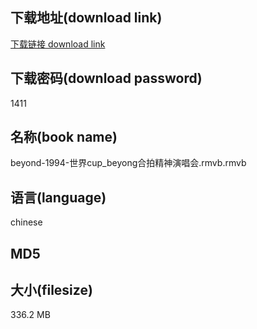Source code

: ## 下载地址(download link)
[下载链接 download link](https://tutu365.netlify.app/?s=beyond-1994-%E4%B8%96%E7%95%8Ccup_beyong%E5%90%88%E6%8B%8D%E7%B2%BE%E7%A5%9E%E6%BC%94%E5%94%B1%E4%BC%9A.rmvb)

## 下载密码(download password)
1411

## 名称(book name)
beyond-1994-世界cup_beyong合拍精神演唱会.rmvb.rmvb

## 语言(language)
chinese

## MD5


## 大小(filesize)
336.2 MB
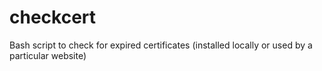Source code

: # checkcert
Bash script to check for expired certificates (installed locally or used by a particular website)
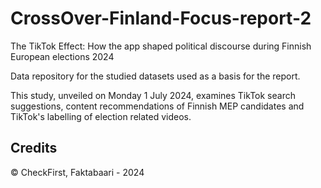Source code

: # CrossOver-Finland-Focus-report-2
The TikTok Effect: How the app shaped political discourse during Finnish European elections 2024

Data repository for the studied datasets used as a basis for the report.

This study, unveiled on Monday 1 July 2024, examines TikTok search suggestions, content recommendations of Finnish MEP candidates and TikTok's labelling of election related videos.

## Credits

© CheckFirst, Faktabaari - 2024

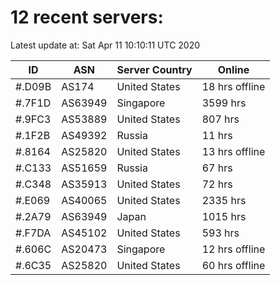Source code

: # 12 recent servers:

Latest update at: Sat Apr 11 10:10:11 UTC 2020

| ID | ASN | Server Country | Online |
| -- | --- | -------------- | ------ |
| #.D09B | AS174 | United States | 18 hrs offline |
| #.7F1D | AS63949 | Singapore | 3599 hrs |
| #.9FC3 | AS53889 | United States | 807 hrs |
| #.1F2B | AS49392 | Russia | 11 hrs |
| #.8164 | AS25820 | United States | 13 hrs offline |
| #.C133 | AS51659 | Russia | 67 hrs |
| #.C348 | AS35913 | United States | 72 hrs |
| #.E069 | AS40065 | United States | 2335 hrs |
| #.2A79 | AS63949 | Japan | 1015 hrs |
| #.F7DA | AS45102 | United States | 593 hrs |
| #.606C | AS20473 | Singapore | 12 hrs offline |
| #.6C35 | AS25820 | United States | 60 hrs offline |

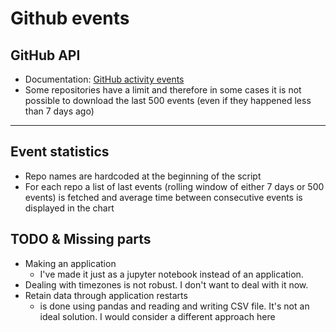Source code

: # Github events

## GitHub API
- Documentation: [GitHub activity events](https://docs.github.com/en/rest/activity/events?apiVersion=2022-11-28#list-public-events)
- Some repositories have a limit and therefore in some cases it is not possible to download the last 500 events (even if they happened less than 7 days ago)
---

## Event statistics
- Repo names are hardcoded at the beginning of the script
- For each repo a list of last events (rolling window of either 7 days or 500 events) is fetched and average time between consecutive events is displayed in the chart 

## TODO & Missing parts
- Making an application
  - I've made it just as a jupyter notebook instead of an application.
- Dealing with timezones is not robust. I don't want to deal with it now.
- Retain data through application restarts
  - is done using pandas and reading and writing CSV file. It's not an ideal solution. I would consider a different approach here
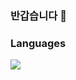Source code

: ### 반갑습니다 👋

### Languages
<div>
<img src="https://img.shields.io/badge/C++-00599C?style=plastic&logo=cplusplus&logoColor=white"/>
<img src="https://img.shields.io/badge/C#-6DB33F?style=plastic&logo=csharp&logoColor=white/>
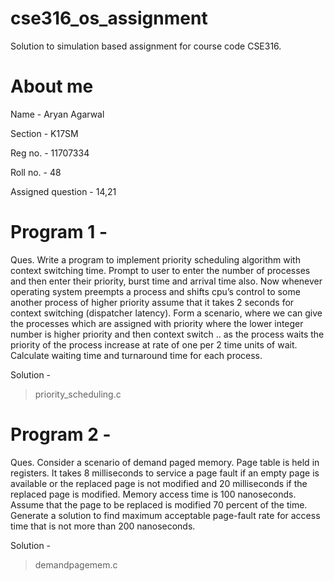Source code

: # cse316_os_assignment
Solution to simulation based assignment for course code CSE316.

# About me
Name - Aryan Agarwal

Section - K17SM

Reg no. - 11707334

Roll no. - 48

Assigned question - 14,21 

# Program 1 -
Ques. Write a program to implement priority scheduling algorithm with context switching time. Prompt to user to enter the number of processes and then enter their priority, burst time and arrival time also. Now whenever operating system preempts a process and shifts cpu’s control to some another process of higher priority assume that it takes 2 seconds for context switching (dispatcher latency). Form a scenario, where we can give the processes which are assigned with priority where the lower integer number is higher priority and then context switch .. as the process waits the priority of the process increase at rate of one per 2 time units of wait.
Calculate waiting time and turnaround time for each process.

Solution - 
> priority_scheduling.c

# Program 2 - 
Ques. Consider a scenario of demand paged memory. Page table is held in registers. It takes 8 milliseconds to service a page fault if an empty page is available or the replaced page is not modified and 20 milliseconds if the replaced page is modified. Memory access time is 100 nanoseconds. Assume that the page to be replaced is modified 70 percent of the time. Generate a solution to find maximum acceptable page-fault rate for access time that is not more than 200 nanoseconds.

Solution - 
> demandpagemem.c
---
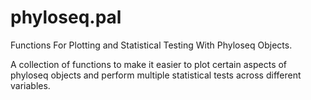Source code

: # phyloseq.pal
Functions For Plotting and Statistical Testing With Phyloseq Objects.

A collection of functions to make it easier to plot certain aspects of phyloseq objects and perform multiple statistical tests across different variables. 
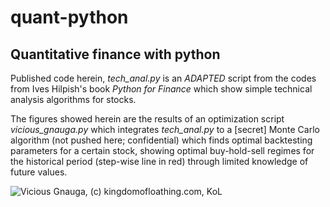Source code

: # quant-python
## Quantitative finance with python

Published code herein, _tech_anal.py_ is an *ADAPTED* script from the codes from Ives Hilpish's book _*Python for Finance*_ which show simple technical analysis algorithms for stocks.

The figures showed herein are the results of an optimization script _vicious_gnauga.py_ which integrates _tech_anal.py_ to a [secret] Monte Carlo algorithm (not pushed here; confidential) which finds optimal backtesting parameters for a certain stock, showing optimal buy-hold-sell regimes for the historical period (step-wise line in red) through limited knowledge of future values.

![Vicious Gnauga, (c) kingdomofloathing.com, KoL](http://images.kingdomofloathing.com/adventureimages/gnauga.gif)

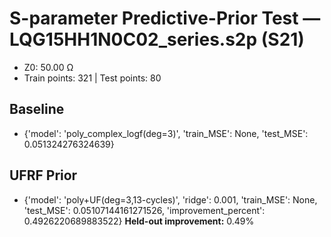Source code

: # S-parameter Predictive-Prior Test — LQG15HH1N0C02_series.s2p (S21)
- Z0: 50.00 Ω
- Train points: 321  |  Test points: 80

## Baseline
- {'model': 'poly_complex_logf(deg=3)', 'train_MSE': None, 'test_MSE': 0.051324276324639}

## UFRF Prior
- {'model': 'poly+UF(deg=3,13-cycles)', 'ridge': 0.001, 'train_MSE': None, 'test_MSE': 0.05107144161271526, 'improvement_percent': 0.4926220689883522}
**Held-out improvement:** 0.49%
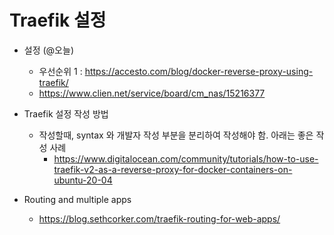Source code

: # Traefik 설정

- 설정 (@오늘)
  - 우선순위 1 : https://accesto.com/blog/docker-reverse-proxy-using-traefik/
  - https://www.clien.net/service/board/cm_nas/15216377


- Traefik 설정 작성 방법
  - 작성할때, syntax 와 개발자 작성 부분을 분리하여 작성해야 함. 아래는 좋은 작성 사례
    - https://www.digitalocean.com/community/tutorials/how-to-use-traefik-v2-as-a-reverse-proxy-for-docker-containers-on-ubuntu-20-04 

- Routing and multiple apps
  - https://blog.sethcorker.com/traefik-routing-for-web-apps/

*Your assignment*: Some lines above hold the word "application". Copy all of them.

*Response to the exercise*:
- Making an application
  - I've made it just as a jupyter notebook instead of an application.
- Retain data through application restarts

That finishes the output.